Speed is of the essence when treating a heart attack. In a matter of minutes, it can permanently damage the cardiac muscle, causing major health problems and even death. The more quickly patients receive treatment, the more likely they are to have a positive outcome.

Learn more about STEMI
Learn more about STEER

That’s why Texas Health has helped implement a new Web-based wireless technology that allows paramedics and other EMS personnel to instantly transmit an EKG (electrocardiogram) from the scene of an accident or medical emergency to computers at the hospital. The readout is automatically printed and wirelessly sent to the smart phones of doctors and nurses in the ER and cardiac unit. The system is especially designed to quickly identify a type of heart attack known as a STEMI (ST elevation myocardial infarction).
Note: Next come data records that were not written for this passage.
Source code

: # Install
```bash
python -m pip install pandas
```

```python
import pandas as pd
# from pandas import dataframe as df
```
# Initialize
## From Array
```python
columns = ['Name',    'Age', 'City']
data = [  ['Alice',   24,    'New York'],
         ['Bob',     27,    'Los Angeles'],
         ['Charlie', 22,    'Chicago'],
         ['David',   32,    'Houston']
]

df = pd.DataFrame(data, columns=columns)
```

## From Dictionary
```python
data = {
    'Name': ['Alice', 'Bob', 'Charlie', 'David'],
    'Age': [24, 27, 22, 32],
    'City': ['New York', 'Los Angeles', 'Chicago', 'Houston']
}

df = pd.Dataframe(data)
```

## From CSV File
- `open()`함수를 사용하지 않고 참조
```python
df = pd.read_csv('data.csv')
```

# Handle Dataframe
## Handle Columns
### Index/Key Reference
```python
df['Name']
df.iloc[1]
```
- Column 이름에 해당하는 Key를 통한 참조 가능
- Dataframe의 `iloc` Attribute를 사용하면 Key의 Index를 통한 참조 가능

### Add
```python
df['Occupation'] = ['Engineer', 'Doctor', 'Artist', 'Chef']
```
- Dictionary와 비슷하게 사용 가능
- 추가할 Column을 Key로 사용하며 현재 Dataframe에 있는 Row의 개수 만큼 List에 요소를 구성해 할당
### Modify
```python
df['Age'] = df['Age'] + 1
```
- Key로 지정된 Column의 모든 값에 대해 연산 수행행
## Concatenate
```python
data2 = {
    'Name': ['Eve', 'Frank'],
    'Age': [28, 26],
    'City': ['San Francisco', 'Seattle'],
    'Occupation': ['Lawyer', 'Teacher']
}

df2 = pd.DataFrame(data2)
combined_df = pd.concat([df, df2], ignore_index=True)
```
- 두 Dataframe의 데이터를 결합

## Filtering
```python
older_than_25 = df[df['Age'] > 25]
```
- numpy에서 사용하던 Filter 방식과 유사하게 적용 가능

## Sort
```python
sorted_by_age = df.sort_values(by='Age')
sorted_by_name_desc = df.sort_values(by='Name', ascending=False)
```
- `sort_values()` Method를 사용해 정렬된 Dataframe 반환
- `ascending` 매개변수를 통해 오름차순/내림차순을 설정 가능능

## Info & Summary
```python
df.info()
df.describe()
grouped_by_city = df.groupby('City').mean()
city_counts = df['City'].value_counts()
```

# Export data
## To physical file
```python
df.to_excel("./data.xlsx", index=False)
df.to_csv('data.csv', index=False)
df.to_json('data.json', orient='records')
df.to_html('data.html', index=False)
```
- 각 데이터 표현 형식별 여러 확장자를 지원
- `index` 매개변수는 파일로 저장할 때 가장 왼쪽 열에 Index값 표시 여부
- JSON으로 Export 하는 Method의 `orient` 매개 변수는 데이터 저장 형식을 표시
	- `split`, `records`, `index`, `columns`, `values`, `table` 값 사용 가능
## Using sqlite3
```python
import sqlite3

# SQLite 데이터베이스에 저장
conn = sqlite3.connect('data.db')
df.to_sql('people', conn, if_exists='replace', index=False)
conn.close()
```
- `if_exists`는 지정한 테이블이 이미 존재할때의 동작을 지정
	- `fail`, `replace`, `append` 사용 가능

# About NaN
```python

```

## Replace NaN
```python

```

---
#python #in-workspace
The American Heart Association estimates that nearly 400,000 people in the United States experience a STEMI every year. Studies have shown that “prehospital” EKGs can quicken treatment times by allowing clinicians to prepare for the patient while he or she is still en route to the hospital.

Regional program to improve speed of heart-attack care

STEER is a coordinated emergency-response program among North Texas hospitals that helps ensure that patients are sent to medical centers that provide proper care for heart attacks.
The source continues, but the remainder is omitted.